Hai kamu, yang tak bisa kusebut namanya..
Kamu yang tak pernah aku genggam dan tak pernah juga aku lepaskan. Perihal kamu yang tak pernah ku genggam sama saja seperti kamu selalu ku lepas, walau tak benar benar ku lepas bebas.
Tapi kali ini bismillah, aku siap benar benar melepasmu tanpa pernah berusaha untuk menggenggam lagi.
Hari ini aku ingin pamit undur diri 😌
Sebenarnya kedengaran mendadak sekali kan?
Iya, aku pun juga terkadang bimbang untuk mengatakan ini.Tapi memang inilah akhirnya.

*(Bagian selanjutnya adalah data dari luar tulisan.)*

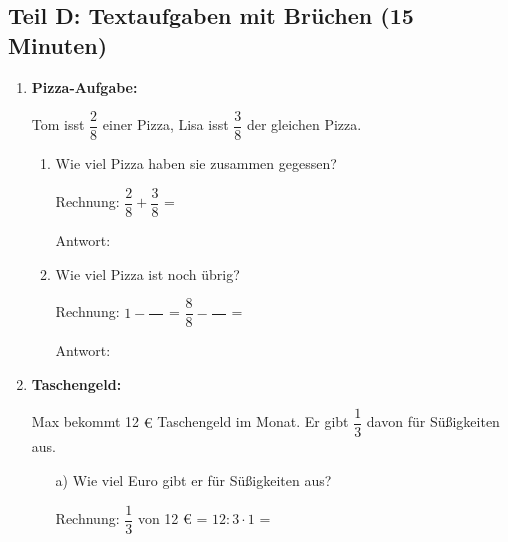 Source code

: \subsection*{Teil D: Textaufgaben mit Brüchen (15 Minuten)}

\begin{enumerate}[resume, label=\arabic*.]
    \item \textbf{Pizza-Aufgabe:} 

    Tom isst $\dfrac{2}{8}$ einer Pizza, Lisa isst $\dfrac{3}{8}$ der gleichen Pizza.

    \begin{enumerate}[label=\alph*)]
        \item Wie viel Pizza haben sie zusammen gegessen?

            \vspace{0.3cm}
            Rechnung: $\dfrac{2}{8} + \dfrac{3}{8}$ = \underline{\hspace{6cm}}

            \vspace{0.3cm}
            Antwort: \underline{\hspace{10cm}}

            \vspace{0.5cm}
        \item Wie viel Pizza ist noch übrig?

            \vspace{0.3cm}
            Rechnung: $1 - \dfrac{\phantom{00}}{\phantom{00}}$ = $\dfrac{8}{8} - \dfrac{\phantom{00}}{\phantom{00}}$ = \underline{\hspace{5cm}}

            \vspace{0.3cm}
            Antwort: \underline{\hspace{10cm}}
    \end{enumerate}

    \vspace{0.8cm}

    \item \textbf{Taschengeld:} 

    Max bekommt 12 $€$ Taschengeld im Monat. Er gibt $\dfrac{1}{3}$ davon für Süßigkeiten aus.

    \vspace{0.5cm}
    \begin{itemize}
        \item[a)] Wie viel Euro gibt er für Süßigkeiten aus?

        \vspace{0.3cm}
        Rechnung: $\dfrac{1}{3}$ von 12 € = $12 : 3 \cdot 1$ = \underline{\hspace{5cm}}


\end{itemize}
\end{enumerate}
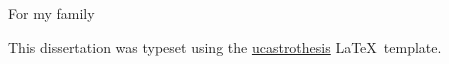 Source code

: \documentclass[12pt]{myucthesis}
\begin{document}
\hypersetup{pageanchor=true}
\begin{frontmatter}

\begin{dedication}
\null\vfil
{\large
\begin{center}
For my family
\end{center}}
\null\vfil
\end{dedication}

\tableofcontents
\listoffigures %
\listoftables %


\begin{acknowledgements}

This dissertation was typeset using the
\href{https://github.com/pkgw/ucastrothesis}{\textsf{ucastrothesis}}
\LaTeX\ template.

\end{acknowledgements}
\end{frontmatter}








\end{document}
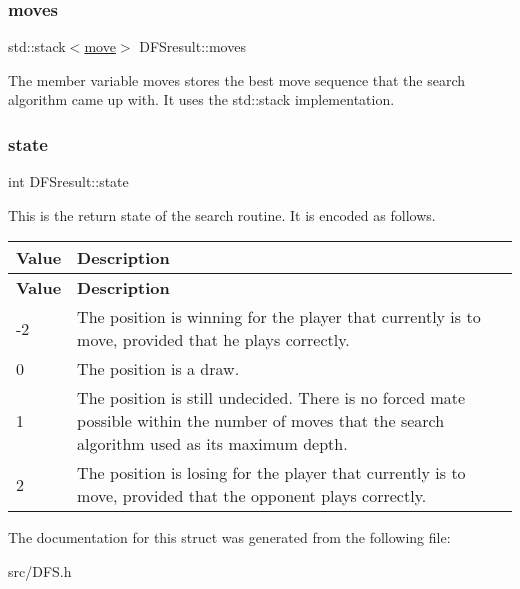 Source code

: \subsubsection{\texorpdfstring{moves}{moves}}
{\footnotesize\ttfamily std\+::stack$<$\hyperlink{structmove}{move}$>$ D\+F\+Sresult\+::moves}

The member variable moves stores the best move sequence that the search algorithm came up with. It uses the std\+::stack implementation. \mbox{\label{structDFSresult_a05517437c3e1db1f5b212f2862801b85}} 
\subsubsection{\texorpdfstring{state}{state}}
{\footnotesize\ttfamily int D\+F\+Sresult\+::state}

This is the return state of the search routine. It is encoded as follows. \tabulinesep=1mm
\begin{longtabu} spread 0pt [c]{*{2}{|X[-1]}|}
\hline
\rowcolor{\tableheadbgcolor}\textbf{ Value }&\textbf{ Description  }\\
\endfirsthead
\hline
\endfoot
\hline
\rowcolor{\tableheadbgcolor}\textbf{ Value }&\textbf{ Description  }\\
\endhead
-\/2 &The position is winning for the player that currently is to move, provided that he plays correctly. \\
0 &The position is a draw. \\
1 &The position is still undecided. There is no forced mate possible within the number of moves that the search algorithm used as its maximum depth. \\
2 &The position is losing for the player that currently is to move, provided that the opponent plays correctly. \\
\end{longtabu}


The documentation for this struct was generated from the following file\+:\begin{DoxyCompactItemize}
\item 
src/D\+F\+S.\+h\end{DoxyCompactItemize}
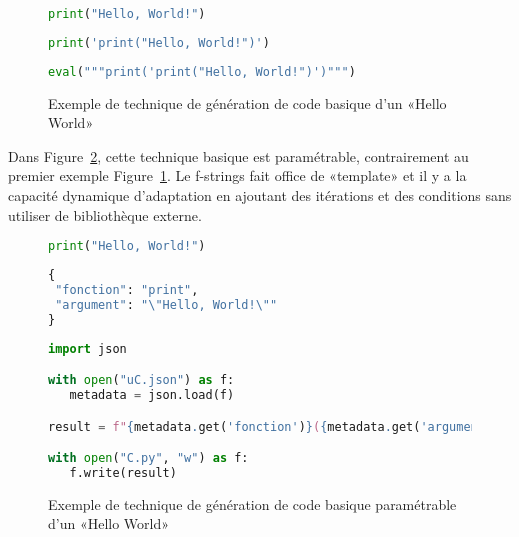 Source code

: \begin{figure}
\begin{lstlisting}[language=Python, upquote=true, caption={C de Figure~\ref{fig:exemple_gen_code_basique}}, label={lst:gen_code_basique_c}]
print("Hello, World!")
\end{lstlisting}

\begin{lstlisting}[language=Python, upquote=true, caption={µ$_C$ de Figure~\ref{fig:exemple_gen_code_basique}}, label={lst:gen_code_basique_uc}]
print('print("Hello, World!")')
\end{lstlisting}

\begin{lstlisting}[language=Python, upquote=true, caption={M(µ$_C$) de Figure~\ref{fig:exemple_gen_code_basique}}, label={lst:gen_code_basique_m}]
eval("""print('print("Hello, World!")')""")
\end{lstlisting}
\caption{Exemple de technique de génération de code basique d'un «Hello World»}
\label{fig:exemple_gen_code_basique}
\end{figure}

Dans Figure~\ref{fig:exemple_gen_code_basique_2}, cette technique basique est paramétrable, contrairement au premier exemple Figure~\ref{fig:exemple_gen_code_basique}. Le f-strings fait office de «template» et il y a la capacité dynamique d’adaptation en ajoutant des itérations et des conditions sans utiliser de bibliothèque externe.

\begin{figure}
\begin{lstlisting}[language=Python, upquote=true, caption={C - fichier C.py de Figure~\ref{fig:exemple_gen_code_basique_2}}, label={lst:gen_code_basique_2_c}]
print("Hello, World!")
\end{lstlisting}

\begin{lstlisting}[language=Python, upquote=true, caption={µ$_C$ - fichier uC.json de Figure~\ref{fig:exemple_gen_code_basique_2}}, label={lst:gen_code_basique_2_uc}]
{
 "fonction": "print",
 "argument": "\"Hello, World!\""
}
\end{lstlisting}

\begin{lstlisting}[language=Python, upquote=true, caption={M(µ$_C$) de Figure~\ref{fig:exemple_gen_code_basique_2}}, label={lst:gen_code_basique_2_m}]
import json

with open("uC.json") as f:
   metadata = json.load(f)

result = f"{metadata.get('fonction')}({metadata.get('argument')})\n"

with open("C.py", "w") as f:
   f.write(result)
\end{lstlisting}
\caption{Exemple de technique de génération de code basique paramétrable d'un «Hello World»}
\label{fig:exemple_gen_code_basique_2}
\end{figure}

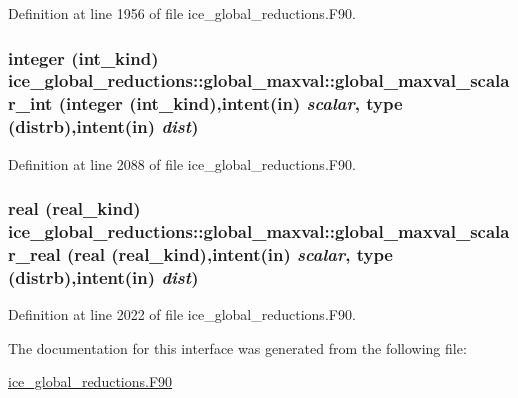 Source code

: Definition at line 1956 of file ice\_\-global\_\-reductions.F90.\hypertarget{interfaceice__global__reductions_1_1global__maxval_a9af5e401da9ac005625d02bf3cecebc1}{
\subsubsection[{global\_\-maxval\_\-scalar\_\-int}]{\setlength{\rightskip}{0pt plus 5cm}integer (int\_\-kind) ice\_\-global\_\-reductions::global\_\-maxval::global\_\-maxval\_\-scalar\_\-int (integer (int\_\-kind),intent(in) {\em scalar}, \/  type ({\bf distrb}),intent(in) {\em dist})}}
\label{interfaceice__global__reductions_1_1global__maxval_a9af5e401da9ac005625d02bf3cecebc1}


Definition at line 2088 of file ice\_\-global\_\-reductions.F90.\hypertarget{interfaceice__global__reductions_1_1global__maxval_a47b1976a64d47a897e2347bbe20a72bd}{
\subsubsection[{global\_\-maxval\_\-scalar\_\-real}]{\setlength{\rightskip}{0pt plus 5cm}real (real\_\-kind) ice\_\-global\_\-reductions::global\_\-maxval::global\_\-maxval\_\-scalar\_\-real (real (real\_\-kind),intent(in) {\em scalar}, \/  type ({\bf distrb}),intent(in) {\em dist})}}
\label{interfaceice__global__reductions_1_1global__maxval_a47b1976a64d47a897e2347bbe20a72bd}


Definition at line 2022 of file ice\_\-global\_\-reductions.F90.

The documentation for this interface was generated from the following file:\begin{DoxyCompactItemize}
\item 
\hyperlink{ice__global__reductions_8F90}{ice\_\-global\_\-reductions.F90}\end{DoxyCompactItemize}
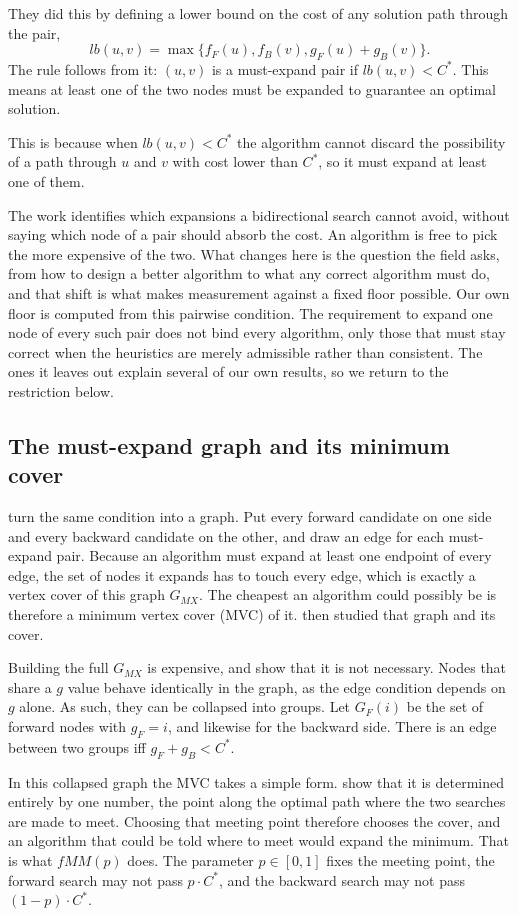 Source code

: \documentclass[letterpaper]{article} %
\begin{document}
They did this by defining a lower bound on the cost of any solution path through the pair, \[lb(u,v) = \max\{f_F(u), f_B(v), g_F(u)+g_B(v)\}.\] The rule follows from it: $(u,v)$ is a must-expand pair if $lb(u,v) < C^*$. This means at least one of the two nodes must be expanded to guarantee an optimal solution.

This is because when $lb(u,v) < C^*$ the algorithm cannot discard the possibility of a path through $u$ and $v$ with cost lower than $C^*$, so it must expand at least one of them.

The work identifies which expansions a bidirectional search cannot avoid, without saying which node of a pair should absorb the cost. An algorithm is free to pick the more expensive of the two. What changes here is the question the field asks, from how to design a better algorithm to what any correct algorithm must do, and that shift is what makes measurement against a fixed floor possible. Our own floor is computed from this pairwise condition. The requirement to expand one node of every such pair does not bind every algorithm, only those that must stay correct when the heuristics are merely admissible rather than consistent. The ones it leaves out explain several of our own results, so we return to the restriction below.

\subsection{The must-expand graph and its minimum cover}
\citet{chen2017nbs} turn the same condition into a graph. Put every forward candidate on one side and every backward candidate on the other, and draw an edge for each must-expand pair. Because an algorithm must expand at least one endpoint of every edge, the set of nodes it expands has to touch every edge, which is exactly a vertex cover of this graph $G_{MX}$. The cheapest an algorithm could possibly be is therefore a minimum vertex cover (MVC) of it. \citet{shaham2017minimal} then studied that graph and its cover.

Building the full $G_{MX}$ is expensive, and \citet{shaham2017minimal} show that it is not necessary. Nodes that share a $g$ value behave identically in the graph, as the edge condition depends on $g$ alone. As such, they can be collapsed into groups. Let $G_F(i)$ be the set of forward nodes with $g_F = i$, and likewise for the backward side. There is an edge between two groups iff $g_F + g_B < C^*$.

In this collapsed graph the MVC takes a simple form. \citet{shaham2017minimal} show that it is determined entirely by one number, the point along the optimal path where the two searches are made to meet. Choosing that meeting point therefore chooses the cover, and an algorithm that could be told where to meet would expand the minimum. That is what $fMM(p)$ does. The parameter $p \in [0,1]$ fixes the meeting point, the forward search may not pass $p \cdot C^*$, and the backward search may not pass $(1-p) \cdot C^*$.
\end{document}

Aku tak ingin perasaan serakah untuk terus bersamamu itu menguasai raga dan pikiran. Padahal, hati ku sudah menjerit meronta dan berdarah-darah agar ragaku pergi menjauh darimu 2 tahun yg lalu. Entah kenapa, perasaan serakah itu selalu saja berhasil mencari celah agar aku terus BERUSAHA bersama mu.
Kalo boleh digambarkan, hati ku sudah tersayat-sayat tipis, pedih sekali rasanya ketika setiap tetesan air mata jatuh berderai di sayatan itu. Memang tak nampak luka yg menganga, hanya saja sayatan tipis menahun lebih menghancurkan dibandingkan luka yg menganga.
Tenang saja, tak usah merasa bersalah. Rasa sakit dihatiku ini bukan kesalahanmu.
Ini murni kesalahanku.
Hatiku terlalu berusaha sekuat tenaga membunuh perasaan serakah untuk bersamamu.
Ia berjuang mati matian agar raga dan pikiran ku tersadarkan kembali. Hati selalu tau dimana ia dianggap atau tidak. Meskipun nyaman, ia paham akan posisi yang tak seharusnya ditempati.
Namun, terkadang manusia ego dengan menolak kenyataan dan lebih suka menghancurkan dirinya sendiri.
Hatiku tau diri!!!
Tapi raga dan pikiranku tidak!!!
Hari ini momentum yg tak kan ku lupakan, kurasa sekarang cukup sudah perjuanganmu hatiku 🙂 ragaku akan berjuang mati matian juga bersamamu untuk PERGI SEPERGI-PERGINYA.
Teruntuk kamu... yang tak bisa ku sebut namanya,
Kamu berhak bahagia dengan pilihanmu, dan aku juga akan bahagia karna melihatmu bahagia. Akan kubuat itu SEDERHANA, karna kusadar bahwa kita bukanlah yang ditakdirkan-Nya.
Maaf kita tidak bisa seperti dulu lagi, kamu menyadarkanku diposisiku saat ini. Itulah mengapa aku lebih memilih mendoakanmu, cukup aku dan Tuhan saja yg tahu. Berteman denganmu ternyata tidak semenyenangkan yang aku pikir. Ada rasa yang harus ditahan dan itu menyakitkan.
Terimakasih untuk cerita yang pernah terjadi,
Untuk waktu yang berharga,
Untuk suatu hal yang baru,
Untuk tawa yang tak pernah habis,
Untuk penyemangat dikala hari buruk datang.
Aku mencintaimu.
Terimakasih dan selamat tinggal.
.
.
.
.
.
Sampai ketemu di lain kesempatan 😊
Setidaknya hingga aku mampu untuk berdamai dengan perasaan serakah yg tak seharusnya ada.